The friendly reporter showed how the curl version bundled with macOS behaves differently than curl binaries built entirely from open source. Even when running the same curl version on the same macOS machine.

The curl command line option --cacert provides a way for the user to say to curl that this is the exact set of CA certificates to trust when doing the following transfer. If the TLS server cannot provide a certificate that can be verified with that set of certificates, it should fail and return error.

[…]

When this command line option is used with curl on macOS, the version shipped by Apple, it seems to fall back and checks the system CA store in case the provided set of CA certs fail the verification. A secondary check that was not asked for, is not documented and plain frankly comes completely by surprise.

[…]

This is a security problem because now suddenly certificate checks pass that should not pass.

Yet another case where Apple’s security team doesn’t agree about what constitutes a security issue.

Previously:

The Race to Replace Redis

Steven Vaughan-Nichols (via Hacker News):

For those of you who aren’t open-source licensing experts, this means developers can no longer use Redis’ code. Sure, they can look at it, but they can’t export, borrow from, or touch it.

Redis pulled this same kind of trick in 2018 with some of its subsidiary code. Now it’s done so with the company’s crown jewels.

Redis is far from the only company to make such a move. Last year, HashiCorp dumped its main program Terraform’s Mozilla Public License (MPL) for the Business Source License (BSL) 1.1. Here, the name of the new license game is to prevent anyone from competing with Terraform.

Joe Brockmeier (via Hacker News):

So it should be apparent that code contribution is beside the point. Redis is a venture-backed company that has taken more than $350 million in funding over many rounds since 2011. The company, and its investors, seem to have calculated that they can safely move away from open source to try to capture more revenue.

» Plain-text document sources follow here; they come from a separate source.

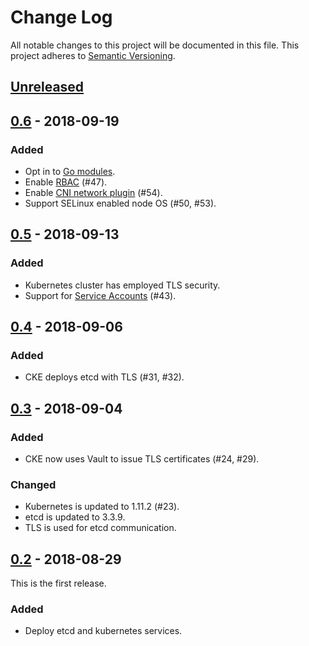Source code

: # Change Log

All notable changes to this project will be documented in this file.
This project adheres to [Semantic Versioning](http://semver.org/).

## [Unreleased]

## [0.6] - 2018-09-19
### Added
- Opt in to [Go modules](https://github.com/golang/go/wiki/Modules).
- Enable [RBAC](https://kubernetes.io/docs/reference/access-authn-authz/rbac/) (#47).
- Enable [CNI network plugin](https://kubernetes.io/docs/concepts/extend-kubernetes/compute-storage-net/network-plugins/) (#54).
- Support SELinux enabled node OS (#50, #53).

## [0.5] - 2018-09-13

### Added
- Kubernetes cluster has employed TLS security.
- Support for [Service Accounts](https://kubernetes.io/docs/reference/access-authn-authz/service-accounts-admin/) (#43).

## [0.4] - 2018-09-06

### Added
- CKE deploys etcd with TLS (#31, #32).

## [0.3] - 2018-09-04

### Added
- CKE now uses Vault to issue TLS certificates (#24, #29).

### Changed
- Kubernetes is updated to 1.11.2 (#23).
- etcd is updated to 3.3.9.
- TLS is used for etcd communication.

## [0.2] - 2018-08-29

This is the first release.

### Added
- Deploy etcd and kubernetes services.

[Unreleased]: https://github.com/cybozu-go/sabakan/compare/v0.6...HEAD
[0.6]: https://github.com/cybozu-go/sabakan/compare/v0.5...v0.6
[0.5]: https://github.com/cybozu-go/sabakan/compare/v0.4...v0.5
[0.4]: https://github.com/cybozu-go/sabakan/compare/v0.3...v0.4
[0.3]: https://github.com/cybozu-go/sabakan/compare/v0.2...v0.3
[0.2]: https://github.com/cybozu-go/sabakan/compare/v0.1...v0.2
[Service Accounts]: https://kubernetes.io/docs/reference/access-authn-authz/service-accounts-admin/
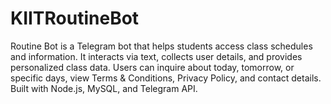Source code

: # KIITRoutineBot
Routine Bot is a Telegram bot that helps students access class schedules and information. It interacts via text, collects user details, and provides personalized class data. Users can inquire about today, tomorrow, or specific days, view Terms &amp; Conditions, Privacy Policy, and contact details. Built with Node.js, MySQL, and Telegram API.
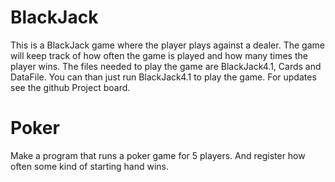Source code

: # BlackJack

This is a BlackJack game where the player plays against a dealer. 
The game will keep track of how often the game is played and how many times the player wins.
The files needed to play the game are BlackJack4.1, Cards and DataFile.
You can than just run BlackJack4.1 to play the game.
For updates see the github Project board.


# Poker

Make a program that runs a poker game for 5 players. And register how often some kind of starting hand wins.
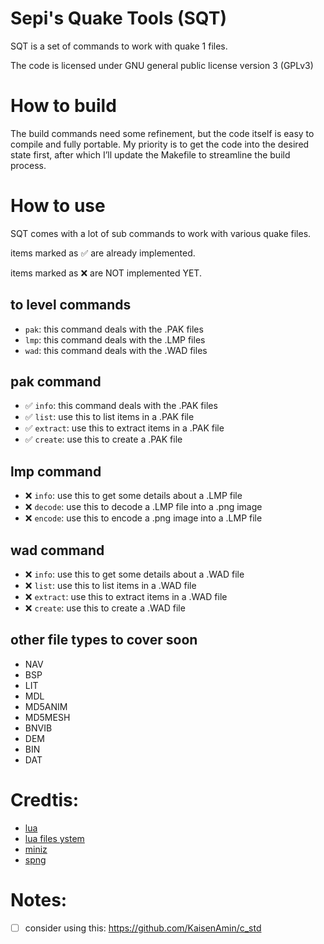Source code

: # Sepi's Quake Tools (SQT)

SQT is a set of commands to work with quake 1 files.

The code is licensed under GNU general public license version 3 (GPLv3)

# How to build
The build commands need some refinement, but the code itself is easy to compile and fully portable. My priority is to get the code into the desired state first, after which I’ll update the Makefile to streamline the build process.

# How to use

SQT comes with a lot of sub commands to work with various quake files.

items marked as ✅ are already implemented.

items marked as ❌ are NOT implemented YET.


## to level commands
- `pak`: this command deals with the .PAK files
- `lmp`: this command deals with the .LMP files
- `wad`: this command deals with the .WAD files

## pak command
- ✅ `info`: this command deals with the .PAK files
- ✅ `list`: use this to list items in a .PAK file
- ✅ `extract`: use this to extract items in a .PAK file
- ✅ `create`: use this to create a .PAK file

## lmp command
- ❌ `info`: use this to get some details about a .LMP file
- ❌ `decode`: use this to decode a .LMP file into a .png image
- ❌ `encode`: use this to encode a .png image into a .LMP file

## wad command
- ❌ `info`: use this to get some details about a .WAD file
- ❌ `list`: use this to list items in a .WAD file
- ❌ `extract`: use this to extract items in a .WAD file
- ❌ `create`: use this to create a .WAD file


## other file types to cover soon
- NAV
- BSP
- LIT
- MDL
- MD5ANIM
- MD5MESH
- BNVIB
- DEM
- BIN
- DAT

# Credtis:
- [lua](https://www.lua.org/)
- [lua files ystem](http://lunarmodules.github.io/luafilesystem)
- [miniz](https://github.com/richgel999/miniz)
- [spng](https://github.com/randy408/libspng/tree/master/spng)

# Notes:
- [ ] consider using this: https://github.com/KaisenAmin/c_std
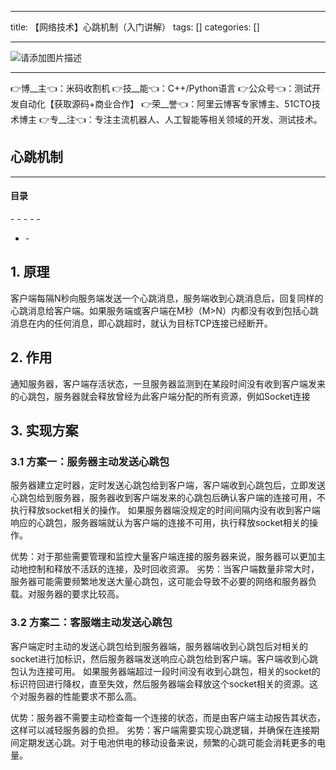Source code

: 
--- 
title:  【网络技术】心跳机制（入门讲解） 
tags: []
categories: [] 

---
>  
 <img src="https://img-blog.csdnimg.cn/6e2c8c7bccdc41cd911dc26a692693a2.jpeg" alt="请添加图片描述"> 
 <hr> 
 👉博__主👈：米码收割机 👉技__能👈：C++/Python语言 👉公众号👈：测试开发自动化【获取源码+商业合作】 👉荣__誉👈：阿里云博客专家博主、51CTO技术博主 👉专__注👈：专注主流机器人、人工智能等相关领域的开发、测试技术。 


>  
 <h2>心跳机制</h2> 
 <hr> 
  
  
  <h4>目录</h4> 
  - - - - - <ul><li>-  
  </li></ul> 
  
  


## 1. 原理

客户端每隔N秒向服务端发送一个心跳消息，服务端收到心跳消息后，回复同样的心跳消息给客户端。如果服务端或客户端在M秒（M&gt;N）内都没有收到包括心跳消息在内的任何消息，即心跳超时，就认为目标TCP连接已经断开。

## 2. 作用

通知服务器，客户端存活状态，一旦服务器监测到在某段时间没有收到客户端发来的心跳包，服务器就会释放曾经为此客户端分配的所有资源，例如Socket连接

## 3. 实现方案

### 3.1 方案一：服务器主动发送心跳包

服务器建立定时器，定时发送心跳包给到客户端，客户端收到心跳包后，立即发送心跳包给到服务器，服务器收到客户端发来的心跳包后确认客户端的连接可用，不执行释放socket相关的操作。 如果服务器端没规定的时间间隔内没有收到客户端响应的心跳包，服务器端就认为客户端的连接不可用，执行释放socket相关的操作。

>  
 优势：对于那些需要管理和监控大量客户端连接的服务器来说，服务器可以更加主动地控制和释放不活跃的连接，及时回收资源。 劣势：当客户端数量非常大时，服务器可能需要频繁地发送大量心跳包，这可能会导致不必要的网络和服务器负载。对服务器的要求比较高。 


### 3.2 方案二：客服端主动发送心跳包

客户端定时主动的发送心跳包给到服务器端，服务器端收到心跳包后对相关的socket进行加标识，然后服务器端发送响应心跳包给到客户端。客户端收到心跳包认为连接可用。 如果服务器端超过一段时间没有收到心跳包，相关的socket的标识符回进行降权，直至失效，然后服务器端会释放这个socket相关的资源。这个对服务器的性能要求不那么高。

>  
 优势：服务器不需要主动检查每一个连接的状态，而是由客户端主动报告其状态，这样可以减轻服务器的负担。 劣势：客户端需要实现心跳逻辑，并确保在连接期间定期发送心跳。对于电池供电的移动设备来说，频繁的心跳可能会消耗更多的电量。 

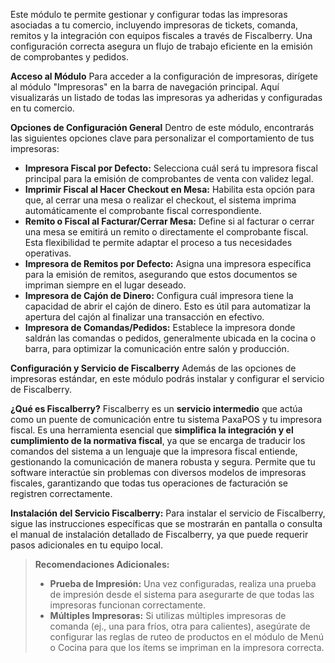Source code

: 
Este módulo te permite gestionar y configurar todas las impresoras asociadas a tu comercio, incluyendo impresoras de tickets, comanda, remitos y la integración con equipos fiscales a través de Fiscalberry. Una configuración correcta asegura un flujo de trabajo eficiente en la emisión de comprobantes y pedidos.

**Acceso al Módulo**
Para acceder a la configuración de impresoras, dirígete al módulo "Impresoras" en la barra de navegación principal.
Aquí visualizarás un listado de todas las impresoras ya adheridas y configuradas en tu comercio.

**Opciones de Configuración General**
Dentro de este módulo, encontrarás las siguientes opciones clave para personalizar el comportamiento de tus impresoras:

* **Impresora Fiscal por Defecto:** Selecciona cuál será tu impresora fiscal principal para la emisión de comprobantes de venta con validez legal.
* **Imprimir Fiscal al Hacer Checkout en Mesa:** Habilita esta opción para que, al cerrar una mesa o realizar el checkout, el sistema imprima automáticamente el comprobante fiscal correspondiente.
* **Remito o Fiscal al Facturar/Cerrar Mesa:** Define si al facturar o cerrar una mesa se emitirá un remito o directamente el comprobante fiscal. Esta flexibilidad te permite adaptar el proceso a tus necesidades operativas.
* **Impresora de Remitos por Defecto:** Asigna una impresora específica para la emisión de remitos, asegurando que estos documentos se impriman siempre en el lugar deseado.
* **Impresora de Cajón de Dinero:** Configura cuál impresora tiene la capacidad de abrir el cajón de dinero. Esto es útil para automatizar la apertura del cajón al finalizar una transacción en efectivo.
* **Impresora de Comandas/Pedidos:** Establece la impresora donde saldrán las comandas o pedidos, generalmente ubicada en la cocina o barra, para optimizar la comunicación entre salón y producción.

**Configuración y Servicio de Fiscalberry**
Además de las opciones de impresoras estándar, en este módulo podrás instalar y configurar el servicio de Fiscalberry.

**¿Qué es Fiscalberry?**
Fiscalberry es un **servicio intermedio** que actúa como un puente de comunicación entre tu sistema PaxaPOS y tu impresora fiscal. Es una herramienta esencial que **simplifica la integración y el cumplimiento de la normativa fiscal**, ya que se encarga de traducir los comandos del sistema a un lenguaje que la impresora fiscal entiende, gestionando la comunicación de manera robusta y segura. Permite que tu software interactúe sin problemas con diversos modelos de impresoras fiscales, garantizando que todas tus operaciones de facturación se registren correctamente.

**Instalación del Servicio Fiscalberry:**
Para instalar el servicio de Fiscalberry, sigue las instrucciones específicas que se mostrarán en pantalla o consulta el manual de instalación detallado de Fiscalberry, ya que puede requerir pasos adicionales en tu equipo local.

> **Recomendaciones Adicionales:**
> * **Prueba de Impresión:** Una vez configuradas, realiza una prueba de impresión desde el sistema para asegurarte de que todas las impresoras funcionan correctamente.
> * **Múltiples Impresoras:** Si utilizas múltiples impresoras de comanda (ej., una para fríos, otra para calientes), asegúrate de configurar las reglas de ruteo de productos en el módulo de Menú o Cocina para que los ítems se impriman en la impresora correcta.

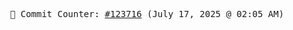 <p align="center">
    <samp>
        📮 Commit Counter: <a href="https://github.com/Javascript-void0/Javascript-void0/commits/main">#123716</a> (July 17, 2025 @ 02:05 AM)
    </samp>
</p>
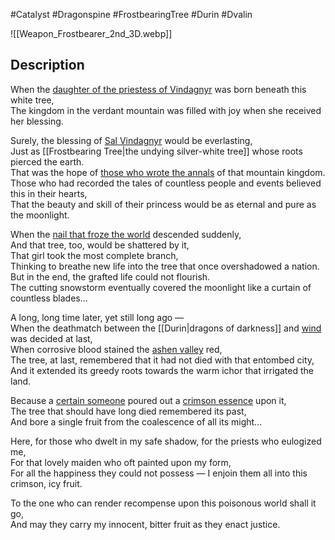 #Catalyst #Dragonspine #FrostbearingTree #Durin #Dvalin 

![[Weapon_Frostbearer_2nd_3D.webp]]

## Description

When the [daughter of the priestess of Vindagnyr](https://genshin-impact.fandom.com/wiki/Princess_of_Sal_Vindagnyr "Princess of Sal Vindagnyr") was born beneath this white tree,  
The kingdom in the verdant mountain was filled with joy when she received her blessing.

Surely, the blessing of [Sal Vindagnyr](https://genshin-impact.fandom.com/wiki/Sal_Vindagnyr "Sal Vindagnyr") would be everlasting,  
Just as [[Frostbearing Tree|the undying silver-white tree]] whose roots pierced the earth.  
That was the hope of [those who wrote the annals](https://genshin-impact.fandom.com/wiki/Ukko "Ukko") of that mountain kingdom.  
Those who had recorded the tales of countless people and events believed this in their hearts,  
That the beauty and skill of their princess would be as eternal and pure as the moonlight.

When the [nail that froze the world](https://genshin-impact.fandom.com/wiki/Skyfrost_Nail "Skyfrost Nail") descended suddenly,  
And that tree, too, would be shattered by it,  
That girl took the most complete branch,  
Thinking to breathe new life into the tree that once overshadowed a nation.  
But in the end, the grafted life could not flourish.  
The cutting snowstorm eventually covered the moonlight like a curtain of countless blades...

A long, long time later, yet still long ago —  
When the deathmatch between the [[Durin|dragons of darkness]] and [wind](https://genshin-impact.fandom.com/wiki/Dvalin "Dvalin") was decided at last,  
When corrosive blood stained the [ashen valley](https://genshin-impact.fandom.com/wiki/Wyrmrest_Valley "Wyrmrest Valley") red,  
The tree, at last, remembered that it had not died with that entombed city,  
And it extended its greedy roots towards the warm ichor that irrigated the land.

Because a [certain someone](https://genshin-impact.fandom.com/wiki/Traveler "Traveler") poured out a [crimson essence](https://genshin-impact.fandom.com/wiki/Crimson_Agate "Crimson Agate") upon it,  
The tree that should have long died remembered its past,  
And bore a single fruit from the coalescence of all its might...

Here, for those who dwelt in my safe shadow, for the priests who eulogized me,  
For that lovely maiden who oft painted upon my form,  
For all the happiness they could not possess — I enjoin them all into this crimson, icy fruit.

To the one who can render recompense upon this poisonous world shall it go,  
And may they carry my innocent, bitter fruit as they enact justice.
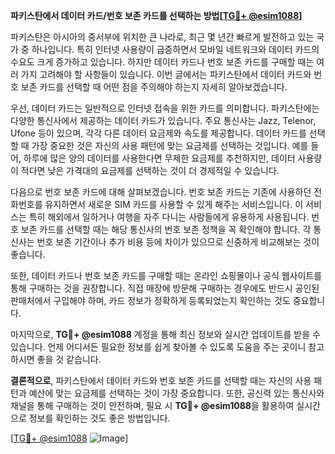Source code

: **파키스탄에서 데이터 카드/번호 보존 카드를 선택하는 방법[[TG💪+ @esim1088](https://t.me/s/esim1088)]**

파키스탄은 아시아의 중서부에 위치한 큰 나라로, 최근 몇 년간 빠르게 발전하고 있는 국가 중 하나입니다. 특히 인터넷 사용량이 급증하면서 모바일 네트워크와 데이터 카드의 수요도 크게 증가하고 있습니다. 하지만 데이터 카드나 번호 보존 카드를 구매할 때는 여러 가지 고려해야 할 사항들이 있습니다. 이번 글에서는 파키스탄에서 데이터 카드와 번호 보존 카드를 선택할 때 어떤 점을 주의해야 하는지 자세히 알아보겠습니다.

우선, 데이터 카드는 일반적으로 인터넷 접속을 위한 카드를 의미합니다. 파키스탄에는 다양한 통신사에서 제공하는 데이터 카드가 있습니다. 주요 통신사는 Jazz, Telenor, Ufone 등이 있으며, 각각 다른 데이터 요금제와 속도를 제공합니다. 데이터 카드를 선택할 때 가장 중요한 것은 자신의 사용 패턴에 맞는 요금제를 선택하는 것입니다. 예를 들어, 하루에 많은 양의 데이터를 사용한다면 무제한 요금제를 추천하지만, 데이터 사용량이 적다면 낮은 가격대의 요금제를 선택하는 것이 더 경제적일 수 있습니다.

다음으로 번호 보존 카드에 대해 살펴보겠습니다. 번호 보존 카드는 기존에 사용하던 전화번호를 유지하면서 새로운 SIM 카드를 사용할 수 있게 해주는 서비스입니다. 이 서비스는 특히 해외에서 일하거나 여행을 자주 다니는 사람들에게 유용하게 사용됩니다. 번호 보존 카드를 선택할 때는 해당 통신사의 번호 보존 정책을 꼭 확인해야 합니다. 각 통신사는 번호 보존 기간이나 추가 비용 등에 차이가 있으므로 신중하게 비교해보는 것이 좋습니다.

또한, 데이터 카드나 번호 보존 카드를 구매할 때는 온라인 쇼핑몰이나 공식 웹사이트를 통해 구매하는 것을 권장합니다. 직접 매장에 방문해 구매하는 경우에도 반드시 공인된 판매처에서 구입해야 하며, 카드 정보가 정확하게 등록되었는지 확인하는 것도 중요합니다.

마지막으로, **TG💪+ @esim1088** 계정을 통해 최신 정보와 실시간 업데이트를 받을 수 있습니다. 언제 어디서든 필요한 정보를 쉽게 찾아볼 수 있도록 도움을 주는 곳이니 참고하시면 좋을 것 같습니다.

**결론적으로**, 파키스탄에서 데이터 카드와 번호 보존 카드를 선택할 때는 자신의 사용 패턴과 예산에 맞는 요금제를 선택하는 것이 가장 중요합니다. 또한, 공신력 있는 통신사와 채널을 통해 구매하는 것이 안전하며, 필요 시 **TG💪+ @esim1088**을 활용하여 실시간으로 정보를 확인하는 것도 좋은 방법입니다.

[[TG💪+ @esim1088](https://t.me/s/esim1088) ![Image](https://i.postimg.cc/Y0z9fWf4/image.png)]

They have some reason to believe this is the case, if MongoDB’s results are any guide. The company went public in 2017 and moved to the SSPL a little more than a year later. Shortly afterward, major Linux distributions stopped packaging the database because it no longer met their licensing standards. But, by that time, the company had set its sights on a platform model that would encourage developers (and their employers) to use and pay for MongoDB and ancillary offerings with the as-a-service model. Distributing a source-available version of MongoDB could be seen as a loss-leader strategy to reach developers that the company wagered did not care about open-source.

[…]

Having to find a replacement to ship in place of Redis is not the only problem for community distributions. Jacob Michalskie called out several services in use by the openSUSE project that will need a Redis replacement, including the Pagure code-hosting software (created and used by Fedora as well) used for code.opensuse.org, and the Discourse forum software.

[…]

It is, of course, too soon to predict whether one or more of the forks will gain significant traction—but it seems likely that Valkey will be a credible alternative. The possibility of a swift fork with widespread community and industry backing should give pause to vendors who expect a smooth path after abandoning open source.

Previously:

Update (2024-04-24): Gergely Orosz:

Redis will probably be the case study on why it’s a terrible idea for a VC-funded company (Redis Labs) to take over a permissive open source project they did not start (Redis), become the de facto owners, and then “rug pull” (change the license).

Mojo Is Open Source

Modular (Hacker News):

We firmly believe for Mojo to reach its full potential, it must be open source. We have been progressively open-sourcing more of Mojo and parts of the MAX platform, and today we’re thrilled to announce the release of the core modules from the Mojo standard library under the Apache 2 license!

[…]

Beyond just providing source code, we are also opening up revision history for the standard library, releasing nightly builds of the Mojo compiler, providing public CI, and allowing external contributions through GitHub pull requests. This is expensive and non-trivial to set up, but in our experience, it's critically important to allow the community to scale.